SBA Reimagined Project October 19, 2017
2017 Small Business Administration (SBA)
Customer Satisfaction Questionnaire (v5)
Teal text is editor comments
Thank you in advance for taking the time to provide us with your feedback. The U.S. Small Business Administration is interested in learning more about the needs of current and aspiring small business owners. This survey will ask for input on the resources you have used to start and manage your small business and your satisfaction with those resources.

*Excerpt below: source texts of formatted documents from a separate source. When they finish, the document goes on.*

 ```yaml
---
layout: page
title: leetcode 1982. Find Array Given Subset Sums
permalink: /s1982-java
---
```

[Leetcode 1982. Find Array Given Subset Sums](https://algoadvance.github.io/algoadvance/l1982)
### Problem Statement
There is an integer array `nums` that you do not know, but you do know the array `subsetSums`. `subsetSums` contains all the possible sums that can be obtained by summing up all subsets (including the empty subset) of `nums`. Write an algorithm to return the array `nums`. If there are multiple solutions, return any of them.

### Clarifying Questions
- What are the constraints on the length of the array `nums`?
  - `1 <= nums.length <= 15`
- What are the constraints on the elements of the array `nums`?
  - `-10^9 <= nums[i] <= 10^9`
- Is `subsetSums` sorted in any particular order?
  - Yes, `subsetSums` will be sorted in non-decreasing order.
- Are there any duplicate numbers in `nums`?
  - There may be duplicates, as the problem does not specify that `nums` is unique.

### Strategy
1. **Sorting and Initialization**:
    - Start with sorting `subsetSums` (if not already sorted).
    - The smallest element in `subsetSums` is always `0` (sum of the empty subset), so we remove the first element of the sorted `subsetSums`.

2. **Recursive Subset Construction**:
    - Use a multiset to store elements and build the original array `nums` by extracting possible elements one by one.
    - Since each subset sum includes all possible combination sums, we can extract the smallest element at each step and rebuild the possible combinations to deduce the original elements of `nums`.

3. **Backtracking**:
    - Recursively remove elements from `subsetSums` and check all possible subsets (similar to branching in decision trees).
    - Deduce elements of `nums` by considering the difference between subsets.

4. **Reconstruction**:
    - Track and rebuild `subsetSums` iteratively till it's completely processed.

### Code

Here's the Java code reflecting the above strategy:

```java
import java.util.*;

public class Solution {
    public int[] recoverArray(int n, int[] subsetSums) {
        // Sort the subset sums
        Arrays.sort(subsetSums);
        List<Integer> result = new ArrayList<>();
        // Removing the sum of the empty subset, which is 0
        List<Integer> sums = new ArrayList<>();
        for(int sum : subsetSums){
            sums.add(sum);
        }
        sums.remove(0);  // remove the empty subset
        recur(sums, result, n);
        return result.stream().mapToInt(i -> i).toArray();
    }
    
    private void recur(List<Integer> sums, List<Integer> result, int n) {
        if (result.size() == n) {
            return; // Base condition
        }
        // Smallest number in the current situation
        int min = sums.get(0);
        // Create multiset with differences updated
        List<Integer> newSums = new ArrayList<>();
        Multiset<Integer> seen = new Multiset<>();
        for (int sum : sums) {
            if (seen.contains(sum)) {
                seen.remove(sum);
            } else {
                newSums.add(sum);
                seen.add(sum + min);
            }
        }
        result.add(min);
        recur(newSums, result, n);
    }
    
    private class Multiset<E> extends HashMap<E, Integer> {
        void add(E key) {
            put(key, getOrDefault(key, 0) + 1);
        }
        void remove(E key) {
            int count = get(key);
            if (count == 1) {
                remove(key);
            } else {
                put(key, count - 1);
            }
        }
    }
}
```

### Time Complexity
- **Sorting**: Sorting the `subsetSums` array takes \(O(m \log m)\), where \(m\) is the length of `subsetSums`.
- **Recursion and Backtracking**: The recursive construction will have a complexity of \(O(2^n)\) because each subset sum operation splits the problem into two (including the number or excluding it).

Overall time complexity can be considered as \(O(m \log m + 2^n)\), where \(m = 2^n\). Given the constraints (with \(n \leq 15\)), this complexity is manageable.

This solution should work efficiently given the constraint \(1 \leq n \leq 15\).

This survey is being administered by CFI Group, an independent third-party research group. It is voluntary and will take approximately 10 to 15 minutes to complete. Any information you provide will be strictly confidential. Neither names nor email addresses will be associated with any answer you provide.
This survey is authorized by the U.S. Office of Management and Budget Control No. 1090-0007, which expires on May 31, 2018..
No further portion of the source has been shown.